Boeing 737 MAX: Internal documents reveal staff mocking regulators, management
The disclosed emails and messages are yet another embarrassment for the US aircraft manufacturer after two deadly crashes. Employees said they could mislead regulators to get the now-grounded 737 MAX certified.
Boeing internal documents released Thursday by US lawmakers have revealed employees knew about problems with pilot training for the 737 MAX and tried to conceal them from federal aviation regulators.
The communications also show that Boeing employees bragged that they could get the now-grounded aircraft certified with minimal training for pilots by misleading US regulators about problems with the simulators.
"This airplane is designed by clowns, who in turn are supervised by monkeys," said an employee in 2017, apparently in reference to senior management and/or regulators.
The documents include exchanges among Boeing test pilots that highlight problems with the simulators reproducing actual flight conditions, Boeing said.
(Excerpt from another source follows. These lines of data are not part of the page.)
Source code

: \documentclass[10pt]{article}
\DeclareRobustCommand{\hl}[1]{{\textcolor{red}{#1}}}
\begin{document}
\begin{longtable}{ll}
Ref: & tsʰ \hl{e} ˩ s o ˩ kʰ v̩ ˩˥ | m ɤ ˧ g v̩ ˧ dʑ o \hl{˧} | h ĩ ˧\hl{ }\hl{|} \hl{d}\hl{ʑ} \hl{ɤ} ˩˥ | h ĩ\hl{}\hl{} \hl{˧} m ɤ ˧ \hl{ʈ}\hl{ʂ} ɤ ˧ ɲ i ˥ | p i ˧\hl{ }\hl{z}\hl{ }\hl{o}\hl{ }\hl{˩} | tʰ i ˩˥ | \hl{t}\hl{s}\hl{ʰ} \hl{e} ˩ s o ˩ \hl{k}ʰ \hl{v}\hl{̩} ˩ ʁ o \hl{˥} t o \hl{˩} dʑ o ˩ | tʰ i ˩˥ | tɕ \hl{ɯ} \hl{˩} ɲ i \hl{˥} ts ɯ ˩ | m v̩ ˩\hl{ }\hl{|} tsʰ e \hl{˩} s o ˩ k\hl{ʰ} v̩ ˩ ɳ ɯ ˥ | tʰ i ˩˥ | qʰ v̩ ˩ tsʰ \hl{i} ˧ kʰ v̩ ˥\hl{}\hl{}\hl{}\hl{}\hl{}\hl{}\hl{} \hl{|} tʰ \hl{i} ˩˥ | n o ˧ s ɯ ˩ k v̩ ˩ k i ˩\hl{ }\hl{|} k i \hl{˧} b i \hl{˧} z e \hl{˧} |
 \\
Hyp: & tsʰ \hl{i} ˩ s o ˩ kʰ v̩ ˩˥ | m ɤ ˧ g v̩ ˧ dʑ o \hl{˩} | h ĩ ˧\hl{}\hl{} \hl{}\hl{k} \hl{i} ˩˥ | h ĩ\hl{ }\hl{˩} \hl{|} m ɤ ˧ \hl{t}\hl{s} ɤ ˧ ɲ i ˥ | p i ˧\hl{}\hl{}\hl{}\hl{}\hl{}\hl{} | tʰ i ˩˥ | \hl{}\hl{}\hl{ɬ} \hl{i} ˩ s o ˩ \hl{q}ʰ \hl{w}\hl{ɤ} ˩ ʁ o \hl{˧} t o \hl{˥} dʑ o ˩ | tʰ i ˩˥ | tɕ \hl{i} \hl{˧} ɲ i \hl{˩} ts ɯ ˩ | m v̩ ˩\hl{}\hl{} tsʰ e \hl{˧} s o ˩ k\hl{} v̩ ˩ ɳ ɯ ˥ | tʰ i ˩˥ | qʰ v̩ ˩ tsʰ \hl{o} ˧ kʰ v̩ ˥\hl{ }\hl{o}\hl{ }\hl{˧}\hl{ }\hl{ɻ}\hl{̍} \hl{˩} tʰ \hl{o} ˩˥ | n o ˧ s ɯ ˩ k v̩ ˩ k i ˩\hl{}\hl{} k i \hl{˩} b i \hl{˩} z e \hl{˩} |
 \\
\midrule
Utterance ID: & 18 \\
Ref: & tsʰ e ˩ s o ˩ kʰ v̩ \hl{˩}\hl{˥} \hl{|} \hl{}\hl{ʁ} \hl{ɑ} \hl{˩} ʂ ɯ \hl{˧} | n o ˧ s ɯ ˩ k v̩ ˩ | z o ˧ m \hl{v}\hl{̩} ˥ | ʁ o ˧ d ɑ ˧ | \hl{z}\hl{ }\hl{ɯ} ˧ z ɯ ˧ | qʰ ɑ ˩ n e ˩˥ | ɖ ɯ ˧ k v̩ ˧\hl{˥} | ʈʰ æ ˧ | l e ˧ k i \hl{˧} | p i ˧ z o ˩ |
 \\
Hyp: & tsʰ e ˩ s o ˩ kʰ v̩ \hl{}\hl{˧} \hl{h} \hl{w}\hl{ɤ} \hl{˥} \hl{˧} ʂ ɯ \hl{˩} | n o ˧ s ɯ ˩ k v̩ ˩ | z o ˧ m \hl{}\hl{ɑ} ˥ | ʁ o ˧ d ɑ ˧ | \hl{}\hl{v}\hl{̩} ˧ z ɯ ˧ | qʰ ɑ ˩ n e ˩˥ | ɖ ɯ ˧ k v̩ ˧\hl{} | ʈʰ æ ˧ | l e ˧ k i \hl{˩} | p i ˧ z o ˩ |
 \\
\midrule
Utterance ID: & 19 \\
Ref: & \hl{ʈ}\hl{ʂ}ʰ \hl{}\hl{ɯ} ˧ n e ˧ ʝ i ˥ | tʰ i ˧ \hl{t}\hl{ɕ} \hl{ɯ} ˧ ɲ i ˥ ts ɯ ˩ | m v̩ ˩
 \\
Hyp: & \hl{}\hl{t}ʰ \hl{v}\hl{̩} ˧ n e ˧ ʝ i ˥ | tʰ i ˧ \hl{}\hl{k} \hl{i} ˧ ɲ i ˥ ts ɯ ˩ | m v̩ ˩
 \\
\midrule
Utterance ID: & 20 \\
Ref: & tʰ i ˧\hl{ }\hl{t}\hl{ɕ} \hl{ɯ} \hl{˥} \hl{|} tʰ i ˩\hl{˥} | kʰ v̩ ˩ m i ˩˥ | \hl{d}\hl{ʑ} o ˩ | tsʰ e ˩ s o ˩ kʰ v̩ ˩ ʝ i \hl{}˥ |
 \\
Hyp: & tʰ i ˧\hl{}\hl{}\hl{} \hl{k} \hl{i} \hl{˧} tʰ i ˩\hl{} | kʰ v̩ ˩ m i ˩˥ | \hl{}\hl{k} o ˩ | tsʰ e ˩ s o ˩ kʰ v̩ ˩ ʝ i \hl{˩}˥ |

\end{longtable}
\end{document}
Now open to the public, the once-secret documents could further derail the company's reputation and deteriorate relations with regulators as the former bestselling grounded jetliner waits to restart operations.
Read more: Airbus topples Boeing as biggest plane maker
Deadly crashes
Boeing, one of the world's largest plane makers, has had its entire 737 Max fleet grounded since March 13 last year.
The 737 MAX was involved in two deadly crashes that killed a total of 346 people in late 2018 and early 2019. Hundreds of MAX aircraft were grounded after the fatal accidents of Ethiopian Airlines and Indonesia's Lion Air as a result of a series of failures.
Investigations of the two crashes have focused primarily on the Maneuvering Characteristics Augmentation System, an automated flight control system.
Insider information
The latest set of internal Boeing communications were given to the FAA and Congress in December but were only released Thursday.
"Would you put your family on a MAX simulator trained aircraft? I wouldn't," another Boeing employee wrote to a colleague in another exchange. "No," the colleague answered.
"I still haven't been forgiven by God for the covering-up I did last year," one employee wrote in a message from 2018, in reference to dealing with the US Federal Aviation Authority (FAA).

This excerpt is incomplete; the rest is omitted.